Plain-text document sources:
================
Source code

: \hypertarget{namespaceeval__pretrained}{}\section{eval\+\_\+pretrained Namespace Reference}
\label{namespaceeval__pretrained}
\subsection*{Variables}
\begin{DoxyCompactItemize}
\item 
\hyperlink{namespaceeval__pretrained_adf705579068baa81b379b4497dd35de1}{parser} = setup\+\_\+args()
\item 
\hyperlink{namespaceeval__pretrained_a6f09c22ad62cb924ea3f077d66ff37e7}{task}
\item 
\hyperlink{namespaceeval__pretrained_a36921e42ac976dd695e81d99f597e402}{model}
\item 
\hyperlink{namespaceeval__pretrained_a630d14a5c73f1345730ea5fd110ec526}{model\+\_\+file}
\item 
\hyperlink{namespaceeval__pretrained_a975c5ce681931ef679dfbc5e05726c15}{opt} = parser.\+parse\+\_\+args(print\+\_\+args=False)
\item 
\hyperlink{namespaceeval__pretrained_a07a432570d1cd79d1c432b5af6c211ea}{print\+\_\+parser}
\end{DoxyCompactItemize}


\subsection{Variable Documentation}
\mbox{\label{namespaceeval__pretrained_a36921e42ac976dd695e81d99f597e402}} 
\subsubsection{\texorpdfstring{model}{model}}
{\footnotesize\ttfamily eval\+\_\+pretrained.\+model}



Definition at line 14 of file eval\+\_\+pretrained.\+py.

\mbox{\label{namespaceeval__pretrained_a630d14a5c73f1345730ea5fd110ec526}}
================
WHAT TO DO: Each of the lines above should be printed again precisely as it reads.

SOLVED EXERCISE:
Source code

: \hypertarget{namespaceeval__pretrained}{}\section{eval\+\_\+pretrained Namespace Reference}
\label{namespaceeval__pretrained}
\subsection*{Variables}
\begin{DoxyCompactItemize}
\item 
\hyperlink{namespaceeval__pretrained_adf705579068baa81b379b4497dd35de1}{parser} = setup\+\_\+args()
\item 
\hyperlink{namespaceeval__pretrained_a6f09c22ad62cb924ea3f077d66ff37e7}{task}
\item 
\hyperlink{namespaceeval__pretrained_a36921e42ac976dd695e81d99f597e402}{model}
\item 
\hyperlink{namespaceeval__pretrained_a630d14a5c73f1345730ea5fd110ec526}{model\+\_\+file}
\item 
\hyperlink{namespaceeval__pretrained_a975c5ce681931ef679dfbc5e05726c15}{opt} = parser.\+parse\+\_\+args(print\+\_\+args=False)
\item 
\hyperlink{namespaceeval__pretrained_a07a432570d1cd79d1c432b5af6c211ea}{print\+\_\+parser}
\end{DoxyCompactItemize}


\subsection{Variable Documentation}
\mbox{\label{namespaceeval__pretrained_a36921e42ac976dd695e81d99f597e402}} 
\subsubsection{\texorpdfstring{model}{model}}
{\footnotesize\ttfamily eval\+\_\+pretrained.\+model}



Definition at line 14 of file eval\+\_\+pretrained.\+py.

\mbox{\label{namespaceeval__pretrained_a630d14a5c73f1345730ea5fd110ec526}}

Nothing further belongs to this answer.